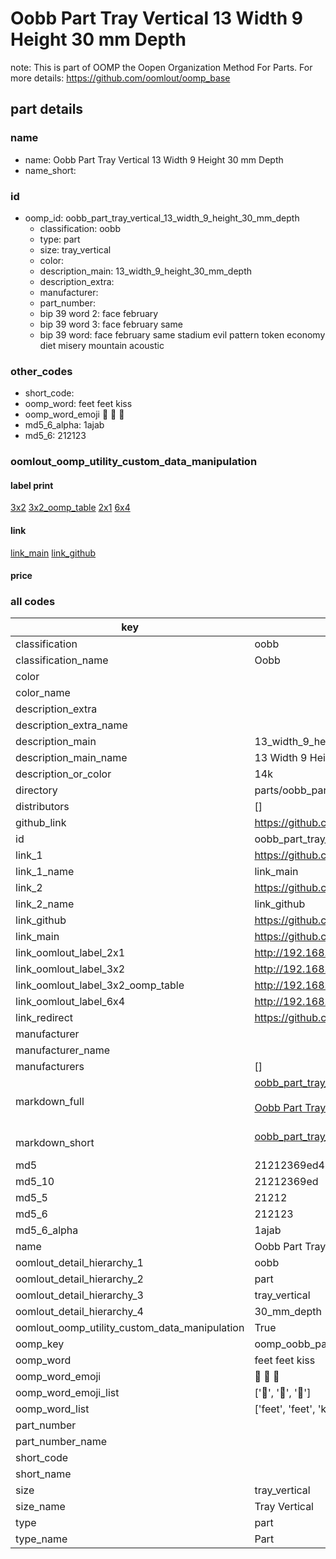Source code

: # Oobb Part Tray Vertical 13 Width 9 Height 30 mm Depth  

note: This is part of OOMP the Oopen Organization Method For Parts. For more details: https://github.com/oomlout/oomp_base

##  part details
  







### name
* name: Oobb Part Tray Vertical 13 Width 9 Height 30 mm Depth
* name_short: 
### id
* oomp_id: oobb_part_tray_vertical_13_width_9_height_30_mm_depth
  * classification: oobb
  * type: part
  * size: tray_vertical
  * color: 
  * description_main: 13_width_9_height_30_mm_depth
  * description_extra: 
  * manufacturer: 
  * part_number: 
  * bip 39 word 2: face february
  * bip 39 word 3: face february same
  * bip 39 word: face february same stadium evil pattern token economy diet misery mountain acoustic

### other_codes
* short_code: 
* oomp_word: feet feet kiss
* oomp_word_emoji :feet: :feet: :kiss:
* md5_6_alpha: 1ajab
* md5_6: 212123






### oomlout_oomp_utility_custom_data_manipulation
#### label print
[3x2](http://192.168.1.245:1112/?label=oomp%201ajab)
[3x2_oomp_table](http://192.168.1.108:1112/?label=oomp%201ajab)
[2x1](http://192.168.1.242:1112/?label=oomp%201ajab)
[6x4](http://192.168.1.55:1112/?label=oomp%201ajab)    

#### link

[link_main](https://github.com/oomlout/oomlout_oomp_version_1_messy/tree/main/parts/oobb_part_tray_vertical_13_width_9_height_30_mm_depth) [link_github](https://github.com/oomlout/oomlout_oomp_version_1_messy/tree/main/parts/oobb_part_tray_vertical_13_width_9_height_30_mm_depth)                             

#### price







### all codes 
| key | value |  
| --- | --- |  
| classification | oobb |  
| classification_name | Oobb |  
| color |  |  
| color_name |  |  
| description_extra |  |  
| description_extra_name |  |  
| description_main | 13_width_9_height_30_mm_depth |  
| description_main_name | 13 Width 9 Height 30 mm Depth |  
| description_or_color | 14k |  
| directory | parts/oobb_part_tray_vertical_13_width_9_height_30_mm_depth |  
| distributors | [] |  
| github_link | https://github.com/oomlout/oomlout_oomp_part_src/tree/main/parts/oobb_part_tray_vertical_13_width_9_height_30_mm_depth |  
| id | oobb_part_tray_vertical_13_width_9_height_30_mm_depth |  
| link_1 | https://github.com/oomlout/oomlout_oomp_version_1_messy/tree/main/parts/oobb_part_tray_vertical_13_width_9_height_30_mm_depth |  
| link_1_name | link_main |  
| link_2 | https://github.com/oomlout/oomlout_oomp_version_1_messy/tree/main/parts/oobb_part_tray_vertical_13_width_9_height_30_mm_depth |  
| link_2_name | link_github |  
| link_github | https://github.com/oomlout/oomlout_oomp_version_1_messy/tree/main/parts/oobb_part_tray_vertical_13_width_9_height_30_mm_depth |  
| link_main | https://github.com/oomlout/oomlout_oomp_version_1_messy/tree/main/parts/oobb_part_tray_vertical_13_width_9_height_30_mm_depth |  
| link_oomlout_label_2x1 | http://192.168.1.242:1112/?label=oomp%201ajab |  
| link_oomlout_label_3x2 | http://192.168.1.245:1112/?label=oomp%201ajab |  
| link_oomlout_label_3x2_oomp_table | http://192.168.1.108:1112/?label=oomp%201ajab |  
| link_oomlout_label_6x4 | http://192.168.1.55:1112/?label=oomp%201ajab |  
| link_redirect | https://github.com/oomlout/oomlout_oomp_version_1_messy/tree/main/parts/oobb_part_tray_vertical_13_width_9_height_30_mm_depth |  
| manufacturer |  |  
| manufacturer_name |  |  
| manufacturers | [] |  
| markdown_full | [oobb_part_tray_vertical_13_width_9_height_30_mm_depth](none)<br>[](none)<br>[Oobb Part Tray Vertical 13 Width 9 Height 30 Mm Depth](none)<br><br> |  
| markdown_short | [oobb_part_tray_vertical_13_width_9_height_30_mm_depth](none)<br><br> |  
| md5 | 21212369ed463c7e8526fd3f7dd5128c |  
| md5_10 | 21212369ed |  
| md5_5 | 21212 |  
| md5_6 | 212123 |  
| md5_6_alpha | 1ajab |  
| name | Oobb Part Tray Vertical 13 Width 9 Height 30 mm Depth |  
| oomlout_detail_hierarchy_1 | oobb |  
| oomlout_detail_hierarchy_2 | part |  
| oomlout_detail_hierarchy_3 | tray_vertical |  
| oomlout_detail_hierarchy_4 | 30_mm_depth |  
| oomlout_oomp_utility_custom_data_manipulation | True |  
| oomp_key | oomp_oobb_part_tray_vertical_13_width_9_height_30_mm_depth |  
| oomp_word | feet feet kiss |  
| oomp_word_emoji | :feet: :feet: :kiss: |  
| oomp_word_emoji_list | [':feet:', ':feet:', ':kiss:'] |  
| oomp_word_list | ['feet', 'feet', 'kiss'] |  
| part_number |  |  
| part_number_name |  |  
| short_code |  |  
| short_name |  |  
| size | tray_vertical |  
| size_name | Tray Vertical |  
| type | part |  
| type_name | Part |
--------
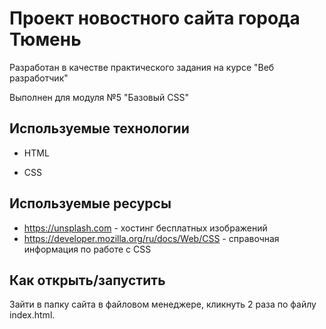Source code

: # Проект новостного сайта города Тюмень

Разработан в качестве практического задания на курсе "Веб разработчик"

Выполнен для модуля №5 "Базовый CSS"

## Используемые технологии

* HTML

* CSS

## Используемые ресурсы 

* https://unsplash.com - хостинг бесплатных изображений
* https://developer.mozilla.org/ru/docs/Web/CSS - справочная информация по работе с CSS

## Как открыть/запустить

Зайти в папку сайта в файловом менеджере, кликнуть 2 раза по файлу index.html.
--------
■ **Task statement**
Look for the word "сайта" throughout the material above and copy every line that has it.

■ **Output**
: # Проект новостного сайта города Тюмень
Зайти в папку сайта в файловом менеджере, кликнуть 2 раза по файлу index.html.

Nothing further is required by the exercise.